If you were listening to music radio last year you cannot fail to have heard Christina Aguilera's 'Genie In A Bottle' — and heard it often. It was a mainstay of most playlists for many months and has topped charts all over the world, spending a staggering five weeks at number one in the US charts and a respectable two weeks at the top spot here in the UK. The single's three million sales have not only shot Christina to worldwide fame, but have also helped to draw increased attention to those behind the record's unique and unconventional sound, a devastatingly commercial blend of pop, hip-hop and electronica. And this sound owes much to the performance, recording and production skills of David Frank.

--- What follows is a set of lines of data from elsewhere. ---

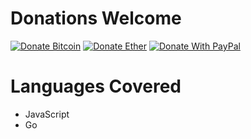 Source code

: # Donations Welcome
[![Donate Bitcoin](https://img.shields.io/badge/btc-$10-orange.svg)](https://alex1100.github.io/btc-donations)     [![Donate Ether](https://img.shields.io/badge/eth-$10-blueviolet.svg)](https://etherdonation.com/d?to=0x09a6737516ba5cdf9f4fe397bc31308a7623a2cc&amount=0.05)    [![Donate With PayPal](https://camo.githubusercontent.com/f896f7d176663a1559376bb56aac4bdbbbe85ed1/68747470733a2f2f7777772e70617970616c6f626a656374732e636f6d2f656e5f55532f692f62746e2f62746e5f646f6e61746543435f4c472e676966)](https://www.paypal.com/cgi-bin/webscr?cmd=_donations&business=82NEUXQRELFNE&currency_code=USD&source=url)

# Languages Covered
- JavaScript
- Go
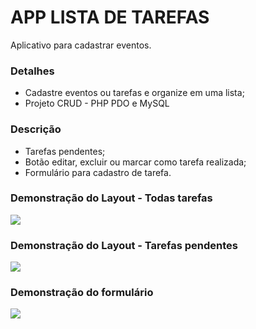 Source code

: # APP LISTA DE TAREFAS
Aplicativo para cadastrar eventos.

### Detalhes
- Cadastre eventos ou tarefas e organize em uma lista;
- Projeto CRUD - PHP PDO e MySQL
### Descrição
- Tarefas pendentes;
- Botão editar, excluir ou marcar como tarefa realizada;
- Formulário para cadastro de tarefa.

### Demonstração do Layout - Todas tarefas
<img src="https://graficoeweb.com.br/images/lista1.PNG">

### Demonstração do Layout - Tarefas pendentes
<img src="https://graficoeweb.com.br/images/lista3.PNG">

### Demonstração do formulário
<img src="https://graficoeweb.com.br/images/lista2.PNG">
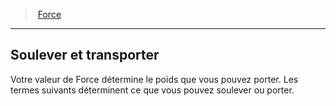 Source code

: ﻿---
!GenericItem
Name: Soulever et transporter
Id: abilities_strength_hd.md#soulever-et-transporter
ParentLink: abilities_strength_hd.md#force
ParentName: Force
NameLevel: 2
Attributes: {}
AttributesDictionary: >+
  {}

---
> [Force](hd_abilities_strength.md)

---

## Soulever et transporter

Votre valeur de Force détermine le poids que vous pouvez porter. Les termes suivants déterminent ce que vous pouvez soulever ou porter.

Though initially known as one half of '80s synth experimentalists The System, whose 'Don't Disturb This Groove' climbed to number three in the US in 1987, David has since forged a varied production career, with credits including Dionne Farris's Wild Seed — Wild Flower and Omar's This Is Not A Love Song. Clearly this is a man whose musical abilities are not resticted to the confines of any single style, and so it's not altogether surprising to find that he was also classically trained as a pianist from an early age — an impromptu rendition of a spiky Shostakovich prelude on his newly acquired concert grand leaves me in no doubt as to his command of the keyboard!
Apart from David's unusual blend of influences, there are other important factors which affected the birth of this unusual track, not least of which is the somewhat reversed order in which the various elements of the record were assembled. For example, most of the work was done on 'Genie' before David was even properly acquainted with the eventual singer: "The song was actually written before I really knew Christina Aguilera properly. All I'd heard from her was a tape I got through RCA's A&R man Ron Fair, who I've worked with many times in the past and whose judgement I really trust. She was singing a Disney song called 'Reflections' [from the soundtrack for the film Mulan] and although she had a good voice, I didn't know if she could sing in a more hip-hop oriented style too. The tape sounded a bit too much like you'd expect a song from a Disney film to sound! Anyway, I didn't really think much more about it — I just put it away and pretty much forgot about it until 'Genie' was otherwise complete."
Even more unusually, it appears that the instrumental backing for 'Genie In A Bottle' was almost complete before the song itself had even been written. David recalls how this came about: "I got a call from an English songwriter called Pam Sheyne who said she'd really like to write with me. She'd been recommended by a couple of other people and so I decided to give it a try. I then phoned Steve Kipner, another great songwriter who I've done a lot of work with and who's a good friend of mine, and he said he'd like to do it as well, so we made it a three-way collaboration.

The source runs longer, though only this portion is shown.